Sebbene la letteratura sia florida in tema di bullismo, DSA e ADHD, poche sono le ricerche che le hanno messe in relazione. Dai dati finora emersi, sembrerebbe che i DSA o l’ADHD non siano dei fattori di rischio diretto di bullismo. Tuttavia, possono esserlo quando ci sono delle comorbilità (altri sintomi psichiatrici concomitanti), che possono portare con più probabilità i bambini/ragazzi a diventare bulli-vittime. Non raramente, infatti, i bulli stessi erano in precedenza delle vittime di bullismo, per questo si parla di “bullo-vittima” come un’unità. 

Questa dualità bullo-vittima potrebbe essere spiegata dal fatto che i bambini/ragazzi con DSA trovano spesso difficile socializzare con i coetanei e questo li mette a rischio di isolamento, emarginazione e bullismo.
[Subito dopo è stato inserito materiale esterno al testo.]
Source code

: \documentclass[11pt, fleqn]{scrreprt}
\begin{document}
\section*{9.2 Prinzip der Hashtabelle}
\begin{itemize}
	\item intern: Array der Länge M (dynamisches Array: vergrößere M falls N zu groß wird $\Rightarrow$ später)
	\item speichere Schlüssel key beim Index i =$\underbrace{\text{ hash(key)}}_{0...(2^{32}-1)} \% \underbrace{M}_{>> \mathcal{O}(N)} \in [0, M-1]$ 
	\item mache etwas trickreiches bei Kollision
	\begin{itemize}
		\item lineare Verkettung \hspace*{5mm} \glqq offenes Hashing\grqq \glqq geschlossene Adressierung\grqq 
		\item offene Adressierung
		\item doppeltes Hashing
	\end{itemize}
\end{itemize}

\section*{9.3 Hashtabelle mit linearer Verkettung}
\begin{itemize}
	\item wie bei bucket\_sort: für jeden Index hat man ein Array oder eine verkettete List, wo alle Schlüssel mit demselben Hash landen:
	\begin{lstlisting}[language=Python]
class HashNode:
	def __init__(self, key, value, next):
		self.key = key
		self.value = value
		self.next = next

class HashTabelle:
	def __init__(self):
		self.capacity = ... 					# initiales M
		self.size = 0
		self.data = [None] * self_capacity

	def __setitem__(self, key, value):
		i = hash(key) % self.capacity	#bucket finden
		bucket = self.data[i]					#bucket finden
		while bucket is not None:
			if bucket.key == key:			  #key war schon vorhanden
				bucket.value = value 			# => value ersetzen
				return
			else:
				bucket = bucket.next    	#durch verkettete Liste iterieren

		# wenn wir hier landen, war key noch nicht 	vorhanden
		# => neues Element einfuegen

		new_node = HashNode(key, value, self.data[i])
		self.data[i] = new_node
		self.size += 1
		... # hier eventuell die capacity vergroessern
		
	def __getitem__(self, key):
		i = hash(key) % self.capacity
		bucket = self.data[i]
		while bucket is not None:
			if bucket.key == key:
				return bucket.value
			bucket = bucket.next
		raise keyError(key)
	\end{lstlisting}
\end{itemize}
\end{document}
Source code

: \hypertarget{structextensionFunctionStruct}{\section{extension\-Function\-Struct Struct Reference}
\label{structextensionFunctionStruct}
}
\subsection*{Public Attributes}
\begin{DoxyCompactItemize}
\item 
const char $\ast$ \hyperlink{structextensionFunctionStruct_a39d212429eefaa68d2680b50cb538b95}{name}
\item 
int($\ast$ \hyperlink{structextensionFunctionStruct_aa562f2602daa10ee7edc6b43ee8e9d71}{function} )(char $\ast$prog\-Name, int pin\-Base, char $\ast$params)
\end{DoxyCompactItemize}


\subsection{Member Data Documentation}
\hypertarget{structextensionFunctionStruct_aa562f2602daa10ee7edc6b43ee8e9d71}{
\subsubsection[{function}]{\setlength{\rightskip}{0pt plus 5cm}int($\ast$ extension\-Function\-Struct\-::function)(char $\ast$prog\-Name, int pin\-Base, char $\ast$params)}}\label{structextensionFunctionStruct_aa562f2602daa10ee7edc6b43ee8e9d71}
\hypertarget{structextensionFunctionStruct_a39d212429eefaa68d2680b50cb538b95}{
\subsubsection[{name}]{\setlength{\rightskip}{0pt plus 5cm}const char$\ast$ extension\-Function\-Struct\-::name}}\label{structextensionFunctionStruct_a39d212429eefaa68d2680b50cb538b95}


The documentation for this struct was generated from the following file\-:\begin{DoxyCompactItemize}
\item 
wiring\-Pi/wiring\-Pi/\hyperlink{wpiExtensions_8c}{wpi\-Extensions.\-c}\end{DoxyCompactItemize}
Alcune vittime reagiscono con aggressività alle prevaricazioni, diventando loro stessi dei bulli. Un meccanismo simile è stato riscontrato anche nei bambini/ragazzi con ADHD, le cui difficoltà relazionali e iperattività sono collegate a disturbi della condotta e scarsa approvazione da parte coetanei. Questo fenomeno di emarginazione e  bullismo può portare a sua volta il bambino/ragazzo a diventare bullo come controreazione. 

Prevenzione del bullismo

Per prevenire questo fenomeno sarebbe opportuno proporre attività educative capaci di agire a livello scolastico e famigliare

diffondendo più consapevolezza verso il fenomeno con letture, film, video o discussioni;

intercettando precocemente situazioni a rischio e attivando un monitoraggio sistematico;

creando uno spazio d’ascolto, che possa far sentire i minori a rischio meno soli e più protetti;

promuovendo competenze emotive e relazionali, che aiutino a socializzare e ad entrare in empatia;

gestendo i casi riscontrati e attivando delle risposte immediate, capaci di accrescere la fiducia verso le figure di riferimento e di stabilire una comunicazione aperta tra scuola e famiglia.